# Available records:

= Beginning of Section =

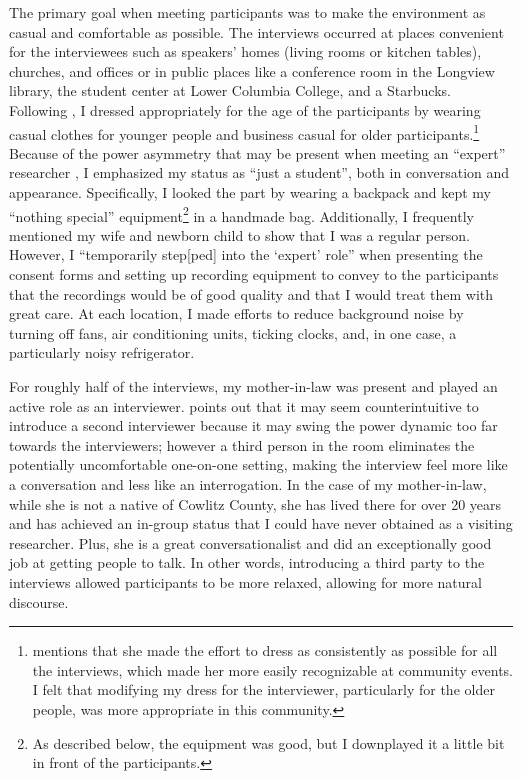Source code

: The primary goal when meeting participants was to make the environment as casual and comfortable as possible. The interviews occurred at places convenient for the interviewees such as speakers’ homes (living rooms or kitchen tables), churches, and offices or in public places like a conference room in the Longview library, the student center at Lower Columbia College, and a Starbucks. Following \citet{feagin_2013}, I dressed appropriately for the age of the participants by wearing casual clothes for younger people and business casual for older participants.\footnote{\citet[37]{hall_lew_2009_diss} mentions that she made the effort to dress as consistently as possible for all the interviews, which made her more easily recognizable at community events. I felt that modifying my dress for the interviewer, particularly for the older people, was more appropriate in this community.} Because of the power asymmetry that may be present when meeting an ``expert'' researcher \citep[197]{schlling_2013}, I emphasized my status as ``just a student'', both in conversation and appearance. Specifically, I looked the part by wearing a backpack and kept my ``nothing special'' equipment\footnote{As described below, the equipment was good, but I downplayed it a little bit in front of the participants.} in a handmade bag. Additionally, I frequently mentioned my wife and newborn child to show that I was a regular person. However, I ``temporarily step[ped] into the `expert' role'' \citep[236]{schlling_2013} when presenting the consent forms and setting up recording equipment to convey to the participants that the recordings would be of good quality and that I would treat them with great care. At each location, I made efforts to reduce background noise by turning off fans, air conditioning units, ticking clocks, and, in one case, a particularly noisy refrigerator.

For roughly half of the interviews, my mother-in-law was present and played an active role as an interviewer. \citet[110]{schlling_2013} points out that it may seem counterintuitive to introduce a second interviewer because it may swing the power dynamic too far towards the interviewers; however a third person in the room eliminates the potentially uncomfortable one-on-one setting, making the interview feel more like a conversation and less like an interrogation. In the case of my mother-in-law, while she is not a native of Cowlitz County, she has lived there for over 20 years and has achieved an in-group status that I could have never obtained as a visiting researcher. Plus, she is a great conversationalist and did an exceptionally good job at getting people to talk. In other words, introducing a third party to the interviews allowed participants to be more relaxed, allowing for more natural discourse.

= End of Section =
= Beginning of Section =

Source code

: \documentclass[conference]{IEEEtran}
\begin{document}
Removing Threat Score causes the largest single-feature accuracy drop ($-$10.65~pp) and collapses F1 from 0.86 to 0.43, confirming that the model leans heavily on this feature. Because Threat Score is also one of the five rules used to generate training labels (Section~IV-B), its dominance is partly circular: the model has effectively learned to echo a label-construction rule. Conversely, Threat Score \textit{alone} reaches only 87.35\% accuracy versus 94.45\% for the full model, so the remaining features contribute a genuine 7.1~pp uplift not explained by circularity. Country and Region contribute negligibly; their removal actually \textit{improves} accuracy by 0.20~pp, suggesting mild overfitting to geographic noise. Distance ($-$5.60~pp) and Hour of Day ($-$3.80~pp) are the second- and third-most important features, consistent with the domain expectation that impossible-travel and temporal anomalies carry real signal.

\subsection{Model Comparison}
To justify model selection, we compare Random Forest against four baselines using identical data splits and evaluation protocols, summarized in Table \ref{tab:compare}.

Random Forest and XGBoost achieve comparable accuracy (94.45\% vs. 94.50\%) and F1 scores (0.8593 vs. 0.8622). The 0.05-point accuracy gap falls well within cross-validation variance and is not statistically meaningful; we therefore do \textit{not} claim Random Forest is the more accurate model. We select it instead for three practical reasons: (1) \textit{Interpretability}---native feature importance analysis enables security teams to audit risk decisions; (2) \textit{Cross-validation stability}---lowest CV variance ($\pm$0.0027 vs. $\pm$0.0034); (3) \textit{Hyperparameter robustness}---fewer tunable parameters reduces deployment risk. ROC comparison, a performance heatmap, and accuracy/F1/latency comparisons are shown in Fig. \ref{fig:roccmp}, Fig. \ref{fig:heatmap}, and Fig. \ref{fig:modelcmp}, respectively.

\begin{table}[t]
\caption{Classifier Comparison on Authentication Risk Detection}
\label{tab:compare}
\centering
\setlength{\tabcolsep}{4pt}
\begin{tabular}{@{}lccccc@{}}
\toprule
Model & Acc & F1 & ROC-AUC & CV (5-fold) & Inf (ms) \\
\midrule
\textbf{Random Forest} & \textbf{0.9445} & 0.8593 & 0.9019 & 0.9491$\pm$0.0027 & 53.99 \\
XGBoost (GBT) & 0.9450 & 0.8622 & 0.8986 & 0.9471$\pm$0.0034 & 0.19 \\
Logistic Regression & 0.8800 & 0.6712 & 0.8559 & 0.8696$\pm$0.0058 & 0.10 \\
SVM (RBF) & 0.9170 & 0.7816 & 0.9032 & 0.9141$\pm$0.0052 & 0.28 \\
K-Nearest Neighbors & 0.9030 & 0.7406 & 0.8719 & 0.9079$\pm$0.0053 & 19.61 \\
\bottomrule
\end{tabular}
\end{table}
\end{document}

= End of Section =

# Directions for this task:
In the data above, find each line where the string "Random" appears, then copy it.

# Solved problem:
To justify model selection, we compare Random Forest against four baselines using identical data splits and evaluation protocols, summarized in Table \ref{tab:compare}.
Random Forest and XGBoost achieve comparable accuracy (94.45\% vs. 94.50\%) and F1 scores (0.8593 vs. 0.8622). The 0.05-point accuracy gap falls well within cross-validation variance and is not statistically meaningful; we therefore do \textit{not} claim Random Forest is the more accurate model. We select it instead for three practical reasons: (1) \textit{Interpretability}---native feature importance analysis enables security teams to audit risk decisions; (2) \textit{Cross-validation stability}---lowest CV variance ($\pm$0.0027 vs. $\pm$0.0034); (3) \textit{Hyperparameter robustness}---fewer tunable parameters reduces deployment risk. ROC comparison, a performance heatmap, and accuracy/F1/latency comparisons are shown in Fig. \ref{fig:roccmp}, Fig. \ref{fig:heatmap}, and Fig. \ref{fig:modelcmp}, respectively.
\textbf{Random Forest} & \textbf{0.9445} & 0.8593 & 0.9019 & 0.9491$\pm$0.0027 & 53.99 \\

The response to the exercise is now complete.